Which Authority Chooses The Way We Adapt to Climate Change?
For decades, “stopping climate change” has been the central goal of climate politics. Throughout the political spectrum, from grassroots climate campaigners to high-level UN delegates, curtailing carbon emissions to avert future catastrophe has been the guiding principle of climate strategies.
Yet climate change has arrived and its real-world consequences are already being felt. This means that climate politics can no longer focus exclusively on averting future catastrophes. It must now also encompass conflicts over how society handles climate impacts already reshaping economic and social life. Coverage systems, property, water and land use policies, national labor markets, and community businesses – all will need to be fundamentally transformed as we adjust to a transformed and growing unstable climate.
Environmental vs. Political Consequences
To date, climate adaptation has focused on the environmental impacts of climate change: fortifying seawalls against coastal flooding, upgrading flood control systems, and adapting buildings for severe climate incidents. But this infrastructure-centric framing ignores questions about the organizations that will condition how people experience the political impacts of climate change. Do we enable property insurance markets to act independently, or should the national authorities backstop high-risk regions? Should we continue disaster aid systems that only protect property owners, or do we ensure equitable recovery support? Should we abandon workers laboring in extreme heat to their employers’ whims, or do we implement federal protections?
These questions are not hypothetical. In the United States alone, a increase in non-renewal rates across the homeowners’ insurance industry – even beyond vulnerable areas in Florida and California – indicates that climate endangers to trigger a widespread assurance breakdown.

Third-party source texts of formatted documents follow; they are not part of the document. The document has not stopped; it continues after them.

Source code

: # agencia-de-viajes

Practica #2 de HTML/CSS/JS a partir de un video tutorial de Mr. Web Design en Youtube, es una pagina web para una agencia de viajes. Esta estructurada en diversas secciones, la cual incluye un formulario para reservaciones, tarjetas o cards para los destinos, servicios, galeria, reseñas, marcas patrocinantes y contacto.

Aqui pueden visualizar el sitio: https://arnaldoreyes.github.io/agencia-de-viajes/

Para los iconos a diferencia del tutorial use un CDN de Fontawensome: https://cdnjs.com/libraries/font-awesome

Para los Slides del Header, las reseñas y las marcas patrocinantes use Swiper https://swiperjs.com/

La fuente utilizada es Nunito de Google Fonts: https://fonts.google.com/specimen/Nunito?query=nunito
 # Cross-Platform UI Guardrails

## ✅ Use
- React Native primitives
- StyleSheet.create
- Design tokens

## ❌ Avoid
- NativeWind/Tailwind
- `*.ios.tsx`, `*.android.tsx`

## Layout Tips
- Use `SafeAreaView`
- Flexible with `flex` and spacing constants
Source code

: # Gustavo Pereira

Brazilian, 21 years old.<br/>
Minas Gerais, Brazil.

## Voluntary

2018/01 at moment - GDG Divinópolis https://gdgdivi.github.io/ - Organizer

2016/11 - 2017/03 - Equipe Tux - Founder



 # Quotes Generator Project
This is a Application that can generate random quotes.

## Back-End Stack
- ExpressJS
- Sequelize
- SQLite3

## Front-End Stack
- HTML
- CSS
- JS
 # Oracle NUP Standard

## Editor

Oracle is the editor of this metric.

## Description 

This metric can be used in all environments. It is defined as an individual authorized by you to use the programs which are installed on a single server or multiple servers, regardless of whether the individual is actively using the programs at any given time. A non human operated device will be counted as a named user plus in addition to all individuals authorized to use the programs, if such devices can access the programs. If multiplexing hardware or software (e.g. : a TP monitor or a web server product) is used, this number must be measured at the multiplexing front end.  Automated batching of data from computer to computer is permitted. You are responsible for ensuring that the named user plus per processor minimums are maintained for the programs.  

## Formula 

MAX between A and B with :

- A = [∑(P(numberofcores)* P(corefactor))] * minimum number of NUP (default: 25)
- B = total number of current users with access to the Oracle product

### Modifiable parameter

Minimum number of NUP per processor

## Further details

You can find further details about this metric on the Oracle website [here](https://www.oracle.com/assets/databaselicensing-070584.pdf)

In 2023, UPS workers proposed a nationwide strike over on-the-job heat exposure, ultimately winning an agreement to fit air conditioning in delivery trucks. That same year, after prolonged dry spells left the Colorado River’s reservoirs at unprecedented levels – threatening water supplies for 40 million people – the Biden administration provided funds to Arizona, Nevada and California $1.2bn to cut their water usage. How we react to these societal challenges – and those to come – will establish fundamentally different visions of society. Yet these battles remain largely outside the scope of climate politics, which continues to treat adaptation as a specialist concern for specialists and technicians rather than genuine political contestation.
From Specialist Systems
Climate politics has already evolved past technocratic frameworks when it comes to mitigation. Nearly 30 years ago, the Kyoto protocol represented the dominant belief that market mechanisms would solve climate change. But as emissions kept increasing and those markets proved ineffective, the focus transitioned to national-level industrial policy debates – and with it, climate became truly ideological. Recent years have seen any number of political battles, including the green capitalism of Biden’s Inflation Reduction Act versus the progressive economics of the Green New Deal to debates over public ownership of minerals in Bolivia and mining industry support in Germany. These are struggles about values and negotiating between opposing agendas, not merely pollution calculations.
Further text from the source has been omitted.